Aussi l'Eglise, toujours soucieuse également du bien temporel de l'humanité, ne peut que louer et stimuler les généreux efforts de tous ceux qui se consacrent, avec une volonté sincère et avec une juste connaissance des principes sociaux-chrétiens, à hâter la réalisation de l'harmonie nécessaire qui doit régner entre les diverses classes sociales et qui doit se fonder sur les postulats de la justice et de la fraternité chrétienne.

En conséquence on peut utilement rappeler ici quelques-uns des enseignements des Souverains Pontifes sur ce thème spécifique de la Semaine.

Comme on le sait, la discipline de la production et de la distribution de la richesse est un problème fondamental de la vie économique qui doit être réalisé en conformité avec la justice et le bien commun, et de manière à sauvegarder l'intégrité et le développement de la personnalité humaine.

Or, pour qui parcourt les enseignements pontificaux à ce sujet, trois aspects importants de l'entreprise peuvent être notés : le rapport entre la machine et le travailleur ; la position juridico-sociale du personnel ; le rapport entre l'entreprise et l'Etat.

La machine et l'ouvrier.

Si au cours des dernières décades on a constaté des améliorations substantielles dans les milieux du travail, l'aspect du rapport entre la machine et le travailleur demeure toutefois encore grave. La découverte, l'adoption et l'application de la machine représentent certainement une conquête du progrès humain. Mais ce grandiose phénomène comporte en lui un côté négatif, du fait que les processus de production, en s'insérant en une succession de phases presque toujours identiques, menacent de faire perdre au travail tout souffle d'humanité pour se réduire à un simple mouvement mécanique.

D'où la nécessité d'étudier des mesures particulières là où la machine est susceptible d'accroître le chômage ; d'offrir au travailleur une instruction professionnelle appropriée qui le rende conscient de la contribution spécifique qu'il apporte au bien produit (et à ce sujet il convient de reconnaître l'action des autorités publiques pour l'institution et le développement des cours de reclassement professionnel) ; de tendre à améliorer la conscience morale et le sens social qui lui permettent de se persuader que son travail répond également à un service envers le prochain ; et surtout de renforcer le sentiment religieux, afin que le travailleur considère son oeuvre comme une collaboration à l'action créatrice et rédemptrice de Dieu, et, par conséquent, comme un moyen de son propre perfectionnement spirituel.

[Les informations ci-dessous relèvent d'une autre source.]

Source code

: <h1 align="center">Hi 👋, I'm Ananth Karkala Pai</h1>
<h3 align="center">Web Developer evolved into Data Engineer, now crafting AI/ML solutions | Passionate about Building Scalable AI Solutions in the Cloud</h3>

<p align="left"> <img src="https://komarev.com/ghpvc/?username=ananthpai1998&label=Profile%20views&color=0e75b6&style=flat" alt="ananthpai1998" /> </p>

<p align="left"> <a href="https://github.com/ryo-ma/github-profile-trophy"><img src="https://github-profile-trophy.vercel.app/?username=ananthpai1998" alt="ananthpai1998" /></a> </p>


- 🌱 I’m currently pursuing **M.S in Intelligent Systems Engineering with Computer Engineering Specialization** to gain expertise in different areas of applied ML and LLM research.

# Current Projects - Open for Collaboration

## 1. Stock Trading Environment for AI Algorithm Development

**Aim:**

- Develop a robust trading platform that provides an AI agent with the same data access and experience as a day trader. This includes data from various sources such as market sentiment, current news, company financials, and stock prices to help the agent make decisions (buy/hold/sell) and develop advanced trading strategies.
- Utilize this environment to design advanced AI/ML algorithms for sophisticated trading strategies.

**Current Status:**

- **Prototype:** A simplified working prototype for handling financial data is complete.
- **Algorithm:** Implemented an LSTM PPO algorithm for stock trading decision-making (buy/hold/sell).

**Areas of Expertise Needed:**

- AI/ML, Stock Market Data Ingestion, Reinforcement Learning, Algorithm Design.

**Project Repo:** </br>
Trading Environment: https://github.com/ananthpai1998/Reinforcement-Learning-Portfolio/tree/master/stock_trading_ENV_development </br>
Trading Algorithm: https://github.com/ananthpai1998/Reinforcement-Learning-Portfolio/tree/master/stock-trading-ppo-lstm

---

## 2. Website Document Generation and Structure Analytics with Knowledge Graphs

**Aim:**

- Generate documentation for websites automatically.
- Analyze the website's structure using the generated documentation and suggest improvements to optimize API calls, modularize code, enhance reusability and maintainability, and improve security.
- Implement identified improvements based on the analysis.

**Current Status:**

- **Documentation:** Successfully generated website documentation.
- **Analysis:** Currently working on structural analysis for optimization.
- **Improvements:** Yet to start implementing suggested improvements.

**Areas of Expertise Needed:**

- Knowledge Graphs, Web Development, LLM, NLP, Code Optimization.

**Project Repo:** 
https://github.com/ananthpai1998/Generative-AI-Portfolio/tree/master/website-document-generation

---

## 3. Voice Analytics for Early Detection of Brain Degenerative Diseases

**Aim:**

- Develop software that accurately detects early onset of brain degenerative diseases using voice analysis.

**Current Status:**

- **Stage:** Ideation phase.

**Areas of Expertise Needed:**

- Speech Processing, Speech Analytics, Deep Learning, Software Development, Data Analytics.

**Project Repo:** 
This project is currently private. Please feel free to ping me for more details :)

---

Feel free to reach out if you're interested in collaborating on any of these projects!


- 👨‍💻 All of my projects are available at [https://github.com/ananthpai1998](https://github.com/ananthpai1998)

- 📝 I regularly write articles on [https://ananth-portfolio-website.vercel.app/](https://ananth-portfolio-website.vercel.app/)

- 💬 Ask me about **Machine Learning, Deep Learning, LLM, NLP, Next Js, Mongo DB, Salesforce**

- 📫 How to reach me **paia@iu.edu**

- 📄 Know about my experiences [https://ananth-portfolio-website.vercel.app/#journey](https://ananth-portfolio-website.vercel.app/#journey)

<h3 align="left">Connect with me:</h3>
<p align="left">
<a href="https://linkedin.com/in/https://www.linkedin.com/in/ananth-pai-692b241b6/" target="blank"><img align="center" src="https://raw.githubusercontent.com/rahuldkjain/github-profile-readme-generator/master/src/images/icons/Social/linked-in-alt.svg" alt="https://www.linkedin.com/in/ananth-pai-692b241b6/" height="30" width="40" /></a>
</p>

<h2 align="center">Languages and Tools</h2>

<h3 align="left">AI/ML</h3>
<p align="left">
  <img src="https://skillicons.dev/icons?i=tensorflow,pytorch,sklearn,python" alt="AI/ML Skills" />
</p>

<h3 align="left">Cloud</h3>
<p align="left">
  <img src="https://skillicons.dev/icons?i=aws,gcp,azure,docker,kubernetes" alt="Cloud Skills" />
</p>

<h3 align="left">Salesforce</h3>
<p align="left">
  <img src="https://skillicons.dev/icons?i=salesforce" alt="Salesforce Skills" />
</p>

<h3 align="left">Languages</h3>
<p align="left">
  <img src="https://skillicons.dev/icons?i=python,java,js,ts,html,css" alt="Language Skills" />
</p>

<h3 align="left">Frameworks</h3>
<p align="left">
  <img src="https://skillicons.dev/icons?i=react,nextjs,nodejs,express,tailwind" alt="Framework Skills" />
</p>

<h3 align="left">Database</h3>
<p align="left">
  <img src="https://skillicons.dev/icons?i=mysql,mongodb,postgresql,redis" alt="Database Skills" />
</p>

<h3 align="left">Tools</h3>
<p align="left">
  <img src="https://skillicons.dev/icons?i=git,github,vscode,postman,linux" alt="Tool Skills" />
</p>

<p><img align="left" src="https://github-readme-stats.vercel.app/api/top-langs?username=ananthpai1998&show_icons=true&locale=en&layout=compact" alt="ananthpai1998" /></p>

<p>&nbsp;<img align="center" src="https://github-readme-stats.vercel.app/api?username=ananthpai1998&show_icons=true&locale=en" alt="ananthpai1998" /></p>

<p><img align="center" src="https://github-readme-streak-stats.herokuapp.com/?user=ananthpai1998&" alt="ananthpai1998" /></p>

II. La position juridico-sociale de l'ouvrier.

Sa Sainteté Pie XII, à plusieurs reprises, s'est référée à la position juridico-sociale du personnel dans les entreprises, en précisant ce qui entre dans la sphère du droit naturel et ce qui fait partie des aspirations des classes ouvrières et qui peut, par conséquent, être poursuivi comme un idéal et avec des moyens licites. En effet le Saint-Père avertissait qu'« un danger se présente quand on exige que les salariés, appartenant à une entreprise, aient le droit de cogestion économique ; spécialement quand l'exercice de ce droit se réclame, de fait, directement ou indirectement, d'organisations guidées de l'extérieur de l'entreprise. Or, ni la nature du contrat de travail, ni la nature de l'entreprise ne comportent nécessairement par elles-mêmes un droit de ce genre... La sagesse de Notre Prédécesseur Pie XI l'a exposé de manière limpide dans l'Encyclique Quadragesimo anno, et, en conséquence s'y trouve niée la nécessité intrinsèque de modeler le contrat de travail sur le contrat de société.2 »

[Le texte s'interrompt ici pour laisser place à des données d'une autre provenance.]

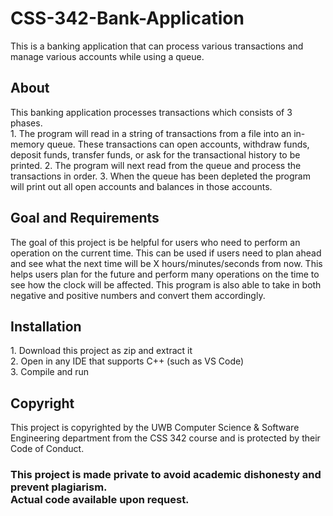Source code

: # CSS-342-Bank-Application
This is a banking application that can process various transactions and manage various accounts while using a queue.

<h2>About</h2>
This banking application processes transactions which consists of 3 phases. <br />
1. The program will read in a string of transactions from a file into an in-memory queue. These transactions can open accounts, withdraw funds, deposit funds, transfer funds, or ask for the transactional history to be printed.
2. The program will next read from the queue and process the transactions in order.
3. When the queue has been depleted the program will print out all open accounts and balances in those accounts.

<h2>Goal and Requirements</h2>
The goal of this project is be helpful for users who need to perform an operation on the current time. This can be used if users need to plan ahead and see what the next time will be X hours/minutes/seconds from now. This helps users plan for the future and perform many operations on the time to see how the clock will be affected. This program is also able to take in both negative and positive numbers and convert them accordingly.

<h2>Installation</h2>
1. Download this project as zip and extract it <br />
2. Open in any IDE that supports C++ (such as VS Code) <br />
3. Compile and run

<h2>Copyright</h2>
This project is copyrighted by the UWB Computer Science & Software Engineering department from the CSS 342 course and is protected by their Code of Conduct.
<br />


<h3>This project is made private to avoid academic dishonesty and prevent plagiarism. <br /> Actual code available upon request. </h3>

En général on ne reconnaît donc point un véritable droit de l'ouvrier à la codirection ; mais ceci n'interdit pas aux chefs d'entreprise d'y faire participer l'ouvrier sous une forme et dans une mesure quelconque, comme cela n'empêche pas l'Etat de conférer au travail la faculté de faire entendre sa voix dans la gestion de l'entreprise, dans certaines entreprises et dans certains cas où le pouvoir débordant du capital anonyme abandonné à lui-même nuit manifestement à la communauté... Et dans le Radiomessage du 1er septembre 1944, le Souverain Pontife enseignait que « la petite et la moyenne propriété dans l'agriculture, dans les arts et dans les métiers, dans le commerce et dans l'industrie, doivent être garanties et encouragées ; les unions coopératives doivent leur assurer les avantages des grandes entreprises ; là où la grande entreprise se manifeste encore aujourd'hui comme davantage productive, la possibilité doit être offerte de tempérer le contrat de travail par un contrat de société ».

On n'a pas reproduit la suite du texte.